Tuesday, 11 September 2012

Tall people, tulip mania, tolerance...

...and other reasons why living in the Netherlands is mighty fly 

I was walking through Amsterdam a few days ago and it suddenly struck me: it should be illegal for any nation to be this tall. It just makes the rest of us wee ones feel inadequate. The few Dutch friends I knew prior to moving to the Netherlands were pretty darn tall, but it is only after spending a few months here that I have started to understand how this nation can get away with calling mini-golf “midget golf” (no joke). 
A bike and mucho cheese: what else
does anyone need in life?

Firstly, their diet seems to be approximately 93% based on dairy products. I mean they drink milk ALL THE TIME: over breakfast, lunch and dinner, at home, during business meetings, and I reckon they are trying to put France to shame through their consumption of cheese. These folks are pragmatic though, they don’t deal with runny stinky cheeses, they go for the semi-hard Gouda or Edam cheeses which come in round cheese wheels. So just in case the nation’s healthy obsession with cycling wanes, they can always just ride around on cheese wheels. Just a thought.
The heyday of Dutch football with Johan
Cruijff and outfits as well as haircuts
that were apparently tolerated in the 80s

The other - perhaps marginally more dull - reason they are so tall is apparently that there is a fairly even distribution of wealth in the Netherlands so everyone has access to decent health care. I know, I can hear you yawning already. But bear with me: wealth is an important characteristic of this nation as the Dutch are commercial down to the bone and always have been. You could be forgiven for writing the country off. After all, none of its football clubs has won the Champions League since Ajax in the mid 90s, they lost to Spain in the 2010 World Cup final (curse of the wrong kit sponsor, no doubt), and the nation will be one of the first wiped off the world map when the ice cap melts. But not so fast.
Tulip mania


This is the home of early modern Europe’s wealthiest trading city, the first full time stock exchange, and the world’s first recorded financial bubble... due to tulips, no less. You think we’re in a crisis, now rewind back to 1637, when a single tulip bulb cost up to ten times a craftsman’s annual income. Now there, when they do things, the Dutchies don’t go halfway. 
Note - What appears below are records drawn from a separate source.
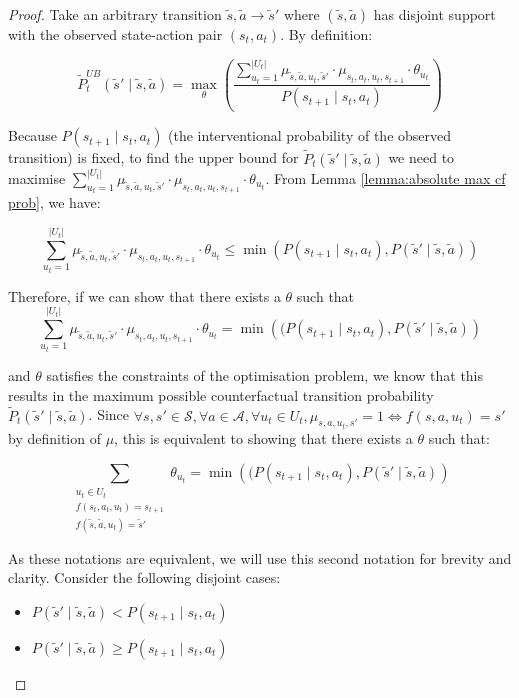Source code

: \begin{proof} Take an arbitrary transition $\tilde{s}, \tilde{a} \rightarrow \tilde{s}'$ where $(\tilde{s}, \tilde{a})$ has disjoint support with the observed state-action pair $(s_t, a_t)$. By definition:

\[\tilde{P}_{t}^{UB}(\tilde{s}' \mid \tilde{s}, \tilde{a}) = \max_\theta \left( \frac{\sum_{u_t = 1}^{|U_t|} \mu_{\tilde{s}, \tilde{a}, u_t, \tilde{s}'} \cdot \mu_{s_t, a_t, u_t, s_{t+1}} \cdot \theta_{u_t}}{P(s_{t+1} \mid s_t, a_t)} \right)\]

Because $P(s_{t+1} \mid s_t, a_t)$ (the interventional probability of the observed transition) is fixed, to find the upper bound for $\tilde{P}_t(\tilde{s}' \mid \tilde{s}, \tilde{a})$ we need to maximise $\sum_{u_t = 1}^{|U_t|} \mu_{\tilde{s}, \tilde{a}, u_t, \tilde{s}'} \cdot \mu_{s_t, a_t, u_t, s_{t+1}} \cdot \theta_{u_t}$. From Lemma \ref{lemma:absolute max cf prob}, we have:

\[
\sum_{u_t = 1}^{|U_t|} \mu_{\tilde{s}, \tilde{a}, u_t, \tilde{s}'} \cdot \mu_{s_t, a_t, u_t, s_{t+1}} \cdot \theta_{u_t} \leq \min\left(P(s_{t+1} \mid s_t, a_t), P(\tilde{s}' \mid \tilde{s}, \tilde{a})\right)
\]

Therefore, if we can show that there exists a $\theta$ such that
\[
\sum_{u_t = 1}^{|U_t|} \mu_{\tilde{s}, \tilde{a}, u_t, \tilde{s}'} \cdot \mu_{s_t, a_t, u_t, s_{t+1}} \cdot \theta_{u_t} = \min\left((P(s_{t+1} \mid s_t, a_t), P(\tilde{s}' \mid \tilde{s}, \tilde{a})\right)
\]

and $\theta$ satisfies the constraints of the optimisation problem, we know that this results in the maximum possible counterfactual transition probability $\tilde{P}_t(\tilde{s}' \mid \tilde{s}, \tilde{a})$. Since $\forall s,s' \in \mathcal{S}, \forall a \in \mathcal{A}, \forall u_t \in U_t, \mu_{s, a, u_t, s'} = 1 \iff f(s, a, u_t) = s'$ by definition of $\mu$, this is equivalent to showing that there exists a $\theta$ such that:

\[
\sum_{\substack{u_t \in U_t \\f(s_t, a_t, u_t) = s_{t+1} \\ f(\tilde{s}, \tilde{a}, u_t) = \tilde{s}'}} \theta_{u_t}= \min\left((P(s_{t+1} \mid s_t, a_t), P(\tilde{s}' \mid \tilde{s}, \tilde{a})\right)
\]

As these notations are equivalent, we will use this second notation for brevity and clarity. Consider the following disjoint cases:

\begin{itemize}
    \item $P(\tilde{s}' \mid \tilde{s}, \tilde{a}) < P(s_{t+1} \mid s_t, a_t)$
    \item $P(\tilde{s}' \mid \tilde{s}, \tilde{a}) \geq P(s_{t+1} \mid s_t, a_t)$
\end{itemize}


\end{proof}
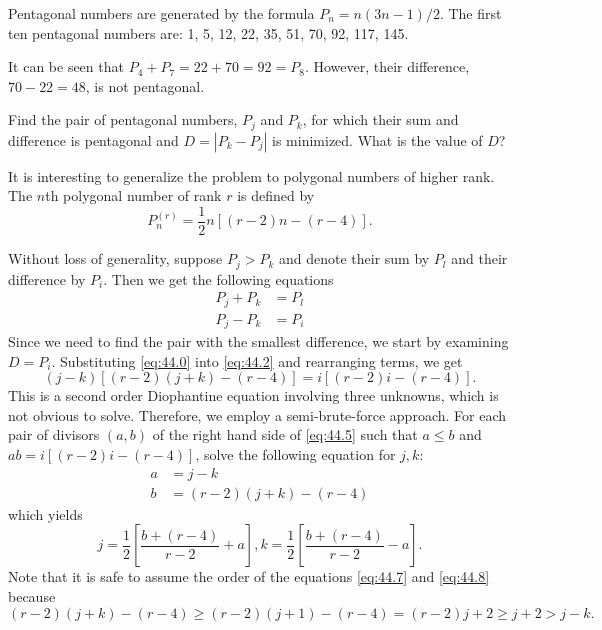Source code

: 




Pentagonal numbers are generated by the formula $P_n=n(3n-1)/2$. The first ten pentagonal numbers are: 
1, 5, 12, 22, 35, 51, 70, 92, 117, 145.
 
It can be seen that $P_4 + P_7 = 22 + 70 = 92 = P_8$. However, their difference, $70 - 22 = 48$, is not pentagonal.
 
Find the pair of pentagonal numbers, $P_j$ and $P_k$, for which their sum and difference is pentagonal and $D = |P_k - P_j|$ is minimized. What is the value of $D$?

\solution

It is interesting to generalize the problem to polygonal numbers of higher rank. The $n$th polygonal number of rank $r$ is defined by
\begin{equation}
P_n^{(r)} = \frac12 n[(r-2)n - (r-4)] . \label{eq:44.0}
\end{equation}

Without loss of generality, suppose $P_j > P_k$ and denote their sum by $P_l$ and their difference by $P_i$. Then we get the following equations
\begin{align}
P_j + P_k &= P_l \label{eq:44.1}  \\
P_j - P_k &= P_i \label{eq:44.2}  
\end{align}
Since we need to find the pair with the smallest difference, we start by examining $D = P_i$. Substituting \eqref{eq:44.0} into \eqref{eq:44.2} and rearranging terms, we get
\begin{equation}
(j-k)[(r-2)(j+k)-(r-4)] = i[(r-2)i-(r-4)] . \label{eq:44.5}
\end{equation}
This is a second order Diophantine equation involving three unknowns, which is not obvious to solve. Therefore, we employ a semi-brute-force approach. For each pair of divisors $(a, b)$ of the right hand side of \eqref{eq:44.5} such that $a \le b$ and $ab =  i[(r-2)i-(r-4)]$, solve the following equation for $j, k$:
\begin{align}
a &= j-k \label{eq:44.7} \\
b &= (r-2)(j+k)-(r-4) \label{eq:44.8} 
\end{align}
which yields
\begin{equation}
j = \frac12 \left[\frac{b+(r-4)}{r-2}+a\right],  
k = \frac12 \left[\frac{b+(r-4)}{r-2}-a\right] . \label{eq:44.9}
\end{equation}
Note that it is safe to assume the order of the equations \eqref{eq:44.7} and \eqref{eq:44.8} because
\[
(r-2)(j+k)-(r-4) \ge (r-2)(j+1)-(r-4) = (r-2)j+2 \ge j+2 > j-k .
\]

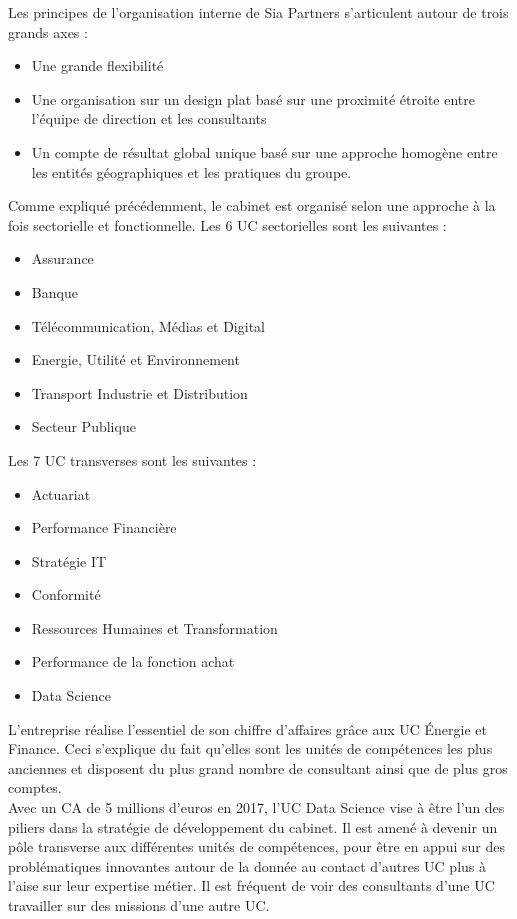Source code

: \documentclass{article} %
\begin{document}
Les principes de l'organisation interne de Sia Partners s'articulent autour de trois grands axes : 
\begin{itemize}
	\item Une grande flexibilité
	\item Une organisation sur un design plat basé sur une proximité étroite entre l’équipe de direction et les consultants
	\item Un compte de résultat global unique basé sur une approche homogène entre les entités géographiques et les pratiques du groupe.
\end{itemize}
Comme expliqué précédemment, le cabinet est organisé selon une approche à la fois sectorielle et fonctionnelle. Les 6 UC sectorielles sont les suivantes :  
\begin{itemize}
	\item Assurance
	\item Banque
	\item Télécommunication, Médias et Digital
	\item Energie, Utilité et Environnement
	\item Transport Industrie et Distribution
	\item Secteur Publique
\end{itemize}
Les 7 UC transverses sont les suivantes : 
\begin{itemize}
	\item Actuariat
	\item Performance Financière
	\item Stratégie IT
	\item Conformité
	\item Ressources Humaines et Transformation
	\item Performance de la fonction achat
	\item Data Science
\end{itemize}
L’entreprise réalise l’essentiel de son chiffre d’affaires grâce aux UC Énergie et Finance. Ceci s’explique du fait qu’elles sont les unités de compétences les plus anciennes et disposent du plus grand nombre de consultant ainsi que de plus gros comptes. \\

Avec un CA de 5 millions d’euros en 2017, l’UC Data Science vise à être l’un des piliers dans la stratégie de développement du cabinet. Il est amené à devenir un pôle transverse aux différentes unités de compétences, pour être en appui sur des problématiques innovantes autour de la donnée au contact d’autres UC plus à l’aise sur leur expertise métier. Il est fréquent de voir des consultants d’une UC travailler sur des missions d’une autre UC. \\
\end{document}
Flash forward to 2012, people here are so commercial that most actually speak fluent English (at least in the larger cities). Broadcasting soap operas and movies in English may have something to do with their fluency, but I can assure you it’s not just because of Gossip Girl. The Dutch are multilingual because they know few people will make the effort to learn their expressive but guttural language, and if they want to be successful in business, they need to speak foreign languages. Most pupils therefore have to learn English, French and German in school, and parents seem to think that it’s perfectly normal to drive their campervans 1,200 kilometers to the Italian or French riviera every summer...


Flypast of canal in red light district
The country’s openness to other countries is also evident in its permissive and tolerant culture at home. And by this, I am not only talking about the colourful Red Light District or the lenient drugs policy. As an aside, all drugs are actually forbidden in the Netherlands. The government just has a policy of non-enforcement that tolerates people smoking cannabis inside coffee shops. And Dutch people don’t smoke. That’s left for drunken tourists on stag weekends.

Perhaps a more revealing historical insight into Dutch tolerance is exemplified by the fact that at the height of the Protestant Reformation, when Catholic public mass was strictly forbidden, the Dutch allowed Catholics to build a hidden church on the top floor of a canal home to hold regular mass. So it’s not perchance that John Lennon and Yoko Ono chose the Amsterdam Hilton Hotel to kick-off their one week “bed-in” honeymoon to promote peace in 1969. As long as you respect the law (or at least its more practical daily interpretations), you can pretty much do as you please here.

But don’t think that this is a country that is all about peace & love and which sits on the fence in all circumstances either. The Netherlands proclaimed neutrality in both World Wars, but was notable for not turning a blind eye when the Jews were brutally arrested and deported from Amsterdam in February 1941. I think I am correct in saying that it was the only nation that actually went on a general strike in response to the Jewish deportation, a strike that was unfortunately suppressed by the Germans three days later, but a public strike nonetheless. 

Bloemendaal beach
So it is not too surprising that the Dutch are very proud of their nation. If you are not convinced with the reasons highlighted above, perhaps you will agree with me that endless admiration should be bestowed upon anyone who can wear orange in a way that puts Easyjet crew members to shame?! Oh, and they even have beaches. You have six weeks left to visit, and no, there is no way a beach outing is on the cards now. There are thundery showers and it is a mighty fine 13C.